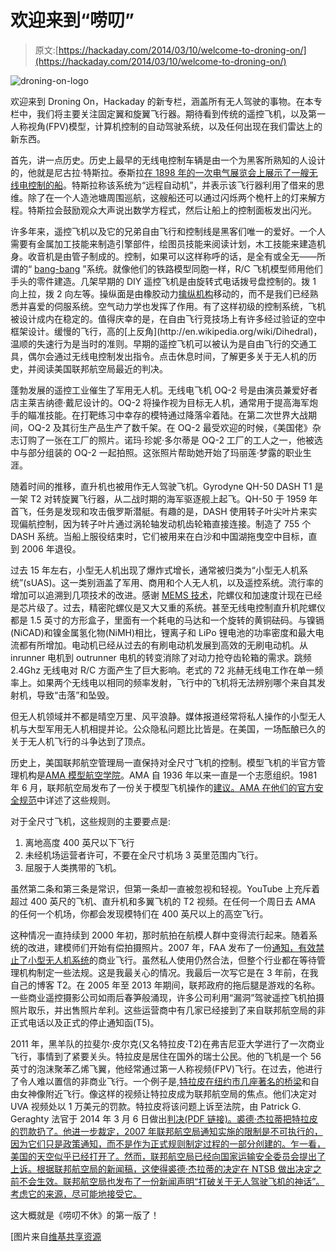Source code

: # 欢迎来到“唠叨”

> 原文:[https://hackaday.com/2014/03/10/welcome-to-droning-on/](https://hackaday.com/2014/03/10/welcome-to-droning-on/)

![droning-on-logo](../Images/2cdaafb9305dec1102fe3365f31cfe08.png)

欢迎来到 Droning On，Hackaday 的新专栏，涵盖所有无人驾驶的事物。在本专栏中，我们将主要关注固定翼和旋翼飞行器。期待看到传统的遥控飞机，以及第一人称视角(FPV)模型，计算机控制的自动驾驶系统，以及任何出现在我们雷达上的新东西。

首先，讲一点历史。历史上最早的无线电控制车辆是由一个为黑客所熟知的人设计的，他就是尼古拉·特斯拉。泰斯拉[在 1898 年的一次电气展览会上展示了一艘无线电控制的船](https://www.pbs.org/tesla/ins/lab_remotec.html)。特斯拉称该系统为“远程自动机”，并表示该飞行器利用了借来的思维。除了在一个人造池塘周围巡航，这艘船还可以通过闪烁两个桅杆上的灯来解方程。特斯拉会鼓励观众大声说出数学方程式，然后让船上的控制面板发出闪光。

许多年来，遥控飞机以及它的兄弟自由飞行和控制线是黑客们唯一的爱好。一个人需要有金属加工技能来制造引擎部件，绘图员技能来阅读计划，木工技能来建造机身。收音机是由管子制成的。控制，如果可以这样称呼的话，是全有或全无——所谓的“ [bang-bang](http://en.wikipedia.org/wiki/Bang%E2%80%93bang_control) ”系统。就像他们的铁路模型同胞一样，R/C 飞机模型师用他们手头的零件建造。几架早期的 DIY 遥控飞机是由旋转式电话拨号盘控制的。拨 1 向上拉，拨 2 向左等。操纵面是由橡胶动力[擒纵机构](http://en.wikipedia.org/wiki/Escapement_(radio_control)#Escapements)移动的，而不是我们已经熟悉并喜爱的伺服系统。空气动力学也发挥了作用。有了这样初级的控制系统，飞机被设计成内在稳定的。值得庆幸的是，在自由飞行竞技场上有许多经过验证的空中框架设计。缓慢的飞行，高的[上反角](http://en.wikipedia.org/wiki/Dihedral)，温顺的失速行为是当时的准则。早期的遥控飞机可以被认为是自由飞行的交通工具，偶尔会通过无线电控制发出指令。点击休息时间，了解更多关于无人机的历史，并阅读美国联邦航空局最近的判决。

蓬勃发展的遥控工业催生了军用无人机。无线电飞机 OQ-2 号是由演员兼爱好者店主莱吉纳德·戴尼设计的。OQ-2 将操作视为目标无人机，通常用于提高海军炮手的瞄准技能。在打靶练习中幸存的模特通过降落伞着陆。在第二次世界大战期间，OQ-2 及其衍生产品生产了数千架。在 OQ-2 最受欢迎的时候，《美国佬》杂志订购了一张在工厂的照片。诺玛·珍妮·多尔蒂是 OQ-2 工厂的工人之一，他被选中与部分组装的 OQ-2 一起拍照。这张照片帮助她开始了玛丽莲·梦露的职业生涯。

随着时间的推移，直升机也被用作无人驾驶飞机。Gyrodyne QH-50 DASH T1 是一架 T2 对转旋翼飞行器，从二战时期的海军驱逐舰上起飞。QH-50 于 1959 年首飞，任务是发现和攻击俄罗斯潜艇。有趣的是，DASH 使用转子叶尖叶片来实现偏航控制，因为转子叶片通过涡轮轴发动机齿轮箱直接连接。制造了 755 个 DASH 系统。当船上服役结束时，它们被用来在白沙和中国湖拖曳空中目标，直到 2006 年退役。

过去 15 年左右，小型无人机出现了爆炸式增长，通常被归类为“小型无人机系统”(sUAS)。这一类别涵盖了军用、商用和个人无人机，以及遥控系统。流行率的增加可以追溯到几项技术的改进。感谢 [MEMS 技术](http://en.wikipedia.org/wiki/Microelectromechanical_systems)，陀螺仪和加速度计现在已经是芯片级了。过去，精密陀螺仪是又大又重的系统。甚至无线电控制直升机陀螺仪都是 1.5 英寸的方形盒子，里面有一个耗电的马达和一个旋转的黄铜砝码。与镍镉(NiCAD)和镍金属氢化物(NiMH)相比，锂离子和 LiPo 锂电池的功率密度和最大电流都有所增加。电动机已经从过去的有刷电动机发展到高效的无刷电动机。从 inrunner 电机到 outrunner 电机的转变消除了对动力抢夺齿轮箱的需求。跳频 2.4Ghz 无线电对 R/C 方面产生了巨大影响。老式的 72 兆赫无线电工作在单一频率上。如果两个无线电以相同的频率发射，飞行中的飞机将无法辨别哪个来自其发射机，导致“击落”和坠毁。

但无人机领域并不都是晴空万里、风平浪静。媒体报道经常将私人操作的小型无人机与大型军用无人机相提并论。公众隐私问题比比皆是。在美国，一场酝酿已久的关于无人机飞行的斗争达到了顶点。

历史上，美国联邦航空管理局一直保持对全尺寸飞机的控制。模型飞机的半官方管理机构是[AMA 模型航空学院](http://www.modelaircraft.org/)。AMA 自 1936 年以来一直是一个志愿组织。1981 年 6 月，联邦航空局发布了一份关于模型飞机操作的[建议。AMA 在他们的](http://rgl.faa.gov/Regulatory_and_Guidance_Library/rgAdvisoryCircular.nsf/0/1acfc3f689769a56862569e70077c9cc/$FILE/ATTBJMAC/ac91-57.pdf)[官方安全规范](http://www.modelaircraft.org/files/105.PDF)中详述了这些规则。

对于全尺寸飞机，这些规则的主要要点是:

1.  离地高度 400 英尺以下飞行
2.  未经机场运营者许可，不要在全尺寸机场 3 英里范围内飞行。
3.  屈服于人类携带的飞机。

虽然第二条和第三条是常识，但第一条却一直被忽视和轻视。YouTube 上充斥着超过 400 英尺的飞机、直升机和多翼飞机的 T2 视频。在任何一个周日去 AMA 的任何一个机场，你都会发现模特们在 400 英尺以上的高空飞行。

这种情况一直持续到 2000 年初，那时航拍在航模人群中变得流行起来。随着系统的改进，建模师们开始有偿拍摄照片。2007 年，FAA 发布了一份[通知，有效禁止了小型无人机系统](http://www.faa.gov/about/initiatives/uas/reg/media/frnotice_uas.pdf)的商业飞行。虽然私人使用仍然合法，但整个行业都在等待管理机构制定一些法规。这是我最关心的情况。我最后一次写它是在 3 年前，在我自己的博客 T2。在 2005 年至 2013 年期间，联邦政府的拖后腿是游戏的名称。一些商业遥控摄影公司如雨后春笋般涌现，许多公司利用“漏洞”驾驶遥控飞机拍摄照片取乐，并出售照片牟利。这些运营商中有几家已经接到了来自联邦航空局的非正式电话以及正式的停止通知函(T5)。

2011 年，黑羊队的拉斐尔·皮尔克(又名特拉皮·T2)在弗吉尼亚大学进行了一次商业飞行，事情到了紧要关头。特拉皮是居住在国外的瑞士公民。他的飞机是一个 56 英寸的泡沫聚苯乙烯飞翼，他经常通过第一人称视频(FPV)飞行。在过去，他进行了令人难以置信的非商业飞行。一个例子是,[特拉皮在纽约市几座著名的桥梁](http://www.youtube.com/watch?v=M9cSxEqKQ78)和自由女神像附近飞行。像这样的视频让特拉皮成为联邦航空局的焦点。他们决定对 UVA 视频处以 1 万美元的罚款。特拉皮将该问题上诉至法院，由 Patrick G. Geraghty 法官于 2014 年 3 月 6 日做出[判决(PDF 链接)。裘德·杰拉蒂把特拉皮的罚款扔了。他进一步裁定，2007 年联邦航空局通知实施的限制是不可执行的，因为它们只是政策通知，而不是作为正式规则制定过程的一部分创建的。乍一看，美国的天空似乎已经打开了。然而，联邦航空局已经向国家运输安全委员会提出了上诉。根据联邦航空局的新闻稿，这使得裘德·杰拉蒂的决定在 NTSB 做出决定之前不会生效。联邦航空局也发布了一份新闻声明“打破关于无人驾驶飞机的神话”。考虑它的来源，尽可能地接受它。](http://www.kramerlevin.com/files/upload/PirkerDecision.pdf)

这大概就是《唠叨不休》的第一版了！

[图片来自[维基共享资源](http://commons.wikimedia.org/wiki/File:Quadcopter_Drone.png)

* **TASK BRIEF**
Would you print, exactly as written, every line above from the one holding "LiPo 锂电池的功率密度和最大电流都有所增加。电动机已经从过去的有刷电动机发展到高效的无刷电动机。从 inrunner" through the one holding "但无人机领域并不都是晴空万里", with both included and no other lines?

* **YOUR RESPONSE**
过去 15 年左右，小型无人机出现了爆炸式增长，通常被归类为“小型无人机系统”(sUAS)。这一类别涵盖了军用、商用和个人无人机，以及遥控系统。流行率的增加可以追溯到几项技术的改进。感谢 [MEMS 技术](http://en.wikipedia.org/wiki/Microelectromechanical_systems)，陀螺仪和加速度计现在已经是芯片级了。过去，精密陀螺仪是又大又重的系统。甚至无线电控制直升机陀螺仪都是 1.5 英寸的方形盒子，里面有一个耗电的马达和一个旋转的黄铜砝码。与镍镉(NiCAD)和镍金属氢化物(NiMH)相比，锂离子和 LiPo 锂电池的功率密度和最大电流都有所增加。电动机已经从过去的有刷电动机发展到高效的无刷电动机。从 inrunner 电机到 outrunner 电机的转变消除了对动力抢夺齿轮箱的需求。跳频 2.4Ghz 无线电对 R/C 方面产生了巨大影响。老式的 72 兆赫无线电工作在单一频率上。如果两个无线电以相同的频率发射，飞行中的飞机将无法辨别哪个来自其发射机，导致“击落”和坠毁。

但无人机领域并不都是晴空万里、风平浪静。媒体报道经常将私人操作的小型无人机与大型军用无人机相提并论。公众隐私问题比比皆是。在美国，一场酝酿已久的关于无人机飞行的斗争达到了顶点。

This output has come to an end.